The data below is to be copied exactly, line by line.

=== Begin Enclosure ===

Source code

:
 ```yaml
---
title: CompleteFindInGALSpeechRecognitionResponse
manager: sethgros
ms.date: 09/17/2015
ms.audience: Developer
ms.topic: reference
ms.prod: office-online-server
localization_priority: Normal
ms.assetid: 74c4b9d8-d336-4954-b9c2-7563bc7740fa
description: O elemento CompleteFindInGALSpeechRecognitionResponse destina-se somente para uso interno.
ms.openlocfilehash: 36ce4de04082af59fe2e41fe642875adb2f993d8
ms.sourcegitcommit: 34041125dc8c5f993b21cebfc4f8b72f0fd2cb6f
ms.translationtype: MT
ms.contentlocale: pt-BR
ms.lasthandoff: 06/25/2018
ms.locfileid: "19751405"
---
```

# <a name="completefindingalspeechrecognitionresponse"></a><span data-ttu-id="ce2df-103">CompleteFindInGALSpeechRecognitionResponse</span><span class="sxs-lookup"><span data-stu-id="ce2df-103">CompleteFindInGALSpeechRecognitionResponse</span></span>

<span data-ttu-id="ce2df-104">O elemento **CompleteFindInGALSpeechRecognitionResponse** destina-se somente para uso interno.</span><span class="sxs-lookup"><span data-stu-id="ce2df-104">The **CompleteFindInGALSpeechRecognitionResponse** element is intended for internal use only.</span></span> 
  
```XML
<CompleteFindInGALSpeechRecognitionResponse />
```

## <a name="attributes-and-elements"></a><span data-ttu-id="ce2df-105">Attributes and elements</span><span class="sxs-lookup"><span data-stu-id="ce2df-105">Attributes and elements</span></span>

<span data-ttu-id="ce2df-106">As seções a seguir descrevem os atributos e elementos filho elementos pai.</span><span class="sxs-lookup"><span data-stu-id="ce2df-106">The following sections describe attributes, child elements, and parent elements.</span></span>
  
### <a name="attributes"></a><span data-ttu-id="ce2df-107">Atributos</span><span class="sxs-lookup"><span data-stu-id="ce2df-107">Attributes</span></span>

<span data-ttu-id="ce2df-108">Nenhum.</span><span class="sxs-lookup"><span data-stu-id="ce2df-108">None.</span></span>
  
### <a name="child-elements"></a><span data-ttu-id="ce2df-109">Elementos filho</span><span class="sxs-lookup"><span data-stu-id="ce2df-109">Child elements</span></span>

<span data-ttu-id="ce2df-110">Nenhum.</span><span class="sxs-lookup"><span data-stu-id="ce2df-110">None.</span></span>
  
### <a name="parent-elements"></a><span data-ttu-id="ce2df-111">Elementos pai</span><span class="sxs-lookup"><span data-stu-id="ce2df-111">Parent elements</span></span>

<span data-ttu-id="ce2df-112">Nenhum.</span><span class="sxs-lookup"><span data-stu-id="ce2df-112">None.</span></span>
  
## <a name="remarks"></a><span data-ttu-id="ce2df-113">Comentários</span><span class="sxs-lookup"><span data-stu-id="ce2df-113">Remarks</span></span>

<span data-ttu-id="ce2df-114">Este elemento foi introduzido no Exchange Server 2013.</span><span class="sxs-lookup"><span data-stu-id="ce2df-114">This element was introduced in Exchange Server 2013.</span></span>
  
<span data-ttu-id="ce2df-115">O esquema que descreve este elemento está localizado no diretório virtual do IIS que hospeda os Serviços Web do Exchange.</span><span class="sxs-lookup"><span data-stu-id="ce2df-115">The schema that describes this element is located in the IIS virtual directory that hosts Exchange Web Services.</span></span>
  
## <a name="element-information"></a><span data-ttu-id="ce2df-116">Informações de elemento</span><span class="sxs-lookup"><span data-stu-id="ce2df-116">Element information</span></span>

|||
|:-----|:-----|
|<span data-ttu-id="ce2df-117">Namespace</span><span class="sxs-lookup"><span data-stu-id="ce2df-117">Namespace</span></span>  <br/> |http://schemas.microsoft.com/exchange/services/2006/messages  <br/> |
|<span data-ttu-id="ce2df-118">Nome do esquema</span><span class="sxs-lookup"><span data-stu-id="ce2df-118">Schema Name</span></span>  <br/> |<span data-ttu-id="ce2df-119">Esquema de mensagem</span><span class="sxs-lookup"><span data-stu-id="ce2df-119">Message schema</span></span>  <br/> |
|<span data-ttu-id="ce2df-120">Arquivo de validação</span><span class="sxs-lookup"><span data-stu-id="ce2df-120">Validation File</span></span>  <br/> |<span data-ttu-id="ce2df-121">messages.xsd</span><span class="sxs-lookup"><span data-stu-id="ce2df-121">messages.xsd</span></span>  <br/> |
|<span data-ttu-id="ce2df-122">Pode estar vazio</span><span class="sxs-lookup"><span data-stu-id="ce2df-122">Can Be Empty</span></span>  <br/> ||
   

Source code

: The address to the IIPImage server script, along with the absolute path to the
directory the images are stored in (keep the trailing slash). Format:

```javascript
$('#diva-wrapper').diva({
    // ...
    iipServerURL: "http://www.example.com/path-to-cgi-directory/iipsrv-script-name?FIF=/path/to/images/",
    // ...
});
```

=== End Enclosure ===

COMPLETED TASK
Source code

:
 ```yaml
---
title: CompleteFindInGALSpeechRecognitionResponse
manager: sethgros
ms.date: 09/17/2015
ms.audience: Developer
ms.topic: reference
ms.prod: office-online-server
localization_priority: Normal
ms.assetid: 74c4b9d8-d336-4954-b9c2-7563bc7740fa
description: O elemento CompleteFindInGALSpeechRecognitionResponse destina-se somente para uso interno.
ms.openlocfilehash: 36ce4de04082af59fe2e41fe642875adb2f993d8
ms.sourcegitcommit: 34041125dc8c5f993b21cebfc4f8b72f0fd2cb6f
ms.translationtype: MT
ms.contentlocale: pt-BR
ms.lasthandoff: 06/25/2018
ms.locfileid: "19751405"
---
```

# <a name="completefindingalspeechrecognitionresponse"></a><span data-ttu-id="ce2df-103">CompleteFindInGALSpeechRecognitionResponse</span><span class="sxs-lookup"><span data-stu-id="ce2df-103">CompleteFindInGALSpeechRecognitionResponse</span></span>

<span data-ttu-id="ce2df-104">O elemento **CompleteFindInGALSpeechRecognitionResponse** destina-se somente para uso interno.</span><span class="sxs-lookup"><span data-stu-id="ce2df-104">The **CompleteFindInGALSpeechRecognitionResponse** element is intended for internal use only.</span></span> 
  
```XML
<CompleteFindInGALSpeechRecognitionResponse />
```

## <a name="attributes-and-elements"></a><span data-ttu-id="ce2df-105">Attributes and elements</span><span class="sxs-lookup"><span data-stu-id="ce2df-105">Attributes and elements</span></span>

<span data-ttu-id="ce2df-106">As seções a seguir descrevem os atributos e elementos filho elementos pai.</span><span class="sxs-lookup"><span data-stu-id="ce2df-106">The following sections describe attributes, child elements, and parent elements.</span></span>
  
### <a name="attributes"></a><span data-ttu-id="ce2df-107">Atributos</span><span class="sxs-lookup"><span data-stu-id="ce2df-107">Attributes</span></span>

<span data-ttu-id="ce2df-108">Nenhum.</span><span class="sxs-lookup"><span data-stu-id="ce2df-108">None.</span></span>
  
### <a name="child-elements"></a><span data-ttu-id="ce2df-109">Elementos filho</span><span class="sxs-lookup"><span data-stu-id="ce2df-109">Child elements</span></span>

<span data-ttu-id="ce2df-110">Nenhum.</span><span class="sxs-lookup"><span data-stu-id="ce2df-110">None.</span></span>
  
### <a name="parent-elements"></a><span data-ttu-id="ce2df-111">Elementos pai</span><span class="sxs-lookup"><span data-stu-id="ce2df-111">Parent elements</span></span>

<span data-ttu-id="ce2df-112">Nenhum.</span><span class="sxs-lookup"><span data-stu-id="ce2df-112">None.</span></span>
  
## <a name="remarks"></a><span data-ttu-id="ce2df-113">Comentários</span><span class="sxs-lookup"><span data-stu-id="ce2df-113">Remarks</span></span>

<span data-ttu-id="ce2df-114">Este elemento foi introduzido no Exchange Server 2013.</span><span class="sxs-lookup"><span data-stu-id="ce2df-114">This element was introduced in Exchange Server 2013.</span></span>
  
<span data-ttu-id="ce2df-115">O esquema que descreve este elemento está localizado no diretório virtual do IIS que hospeda os Serviços Web do Exchange.</span><span class="sxs-lookup"><span data-stu-id="ce2df-115">The schema that describes this element is located in the IIS virtual directory that hosts Exchange Web Services.</span></span>
  
## <a name="element-information"></a><span data-ttu-id="ce2df-116">Informações de elemento</span><span class="sxs-lookup"><span data-stu-id="ce2df-116">Element information</span></span>

|||
|:-----|:-----|
|<span data-ttu-id="ce2df-117">Namespace</span><span class="sxs-lookup"><span data-stu-id="ce2df-117">Namespace</span></span>  <br/> |http://schemas.microsoft.com/exchange/services/2006/messages  <br/> |
|<span data-ttu-id="ce2df-118">Nome do esquema</span><span class="sxs-lookup"><span data-stu-id="ce2df-118">Schema Name</span></span>  <br/> |<span data-ttu-id="ce2df-119">Esquema de mensagem</span><span class="sxs-lookup"><span data-stu-id="ce2df-119">Message schema</span></span>  <br/> |
|<span data-ttu-id="ce2df-120">Arquivo de validação</span><span class="sxs-lookup"><span data-stu-id="ce2df-120">Validation File</span></span>  <br/> |<span data-ttu-id="ce2df-121">messages.xsd</span><span class="sxs-lookup"><span data-stu-id="ce2df-121">messages.xsd</span></span>  <br/> |
|<span data-ttu-id="ce2df-122">Pode estar vazio</span><span class="sxs-lookup"><span data-stu-id="ce2df-122">Can Be Empty</span></span>  <br/> ||
   

Source code

: The address to the IIPImage server script, along with the absolute path to the
directory the images are stored in (keep the trailing slash). Format:

```javascript
$('#diva-wrapper').diva({
    // ...
    iipServerURL: "http://www.example.com/path-to-cgi-directory/iipsrv-script-name?FIF=/path/to/images/",
    // ...
});
```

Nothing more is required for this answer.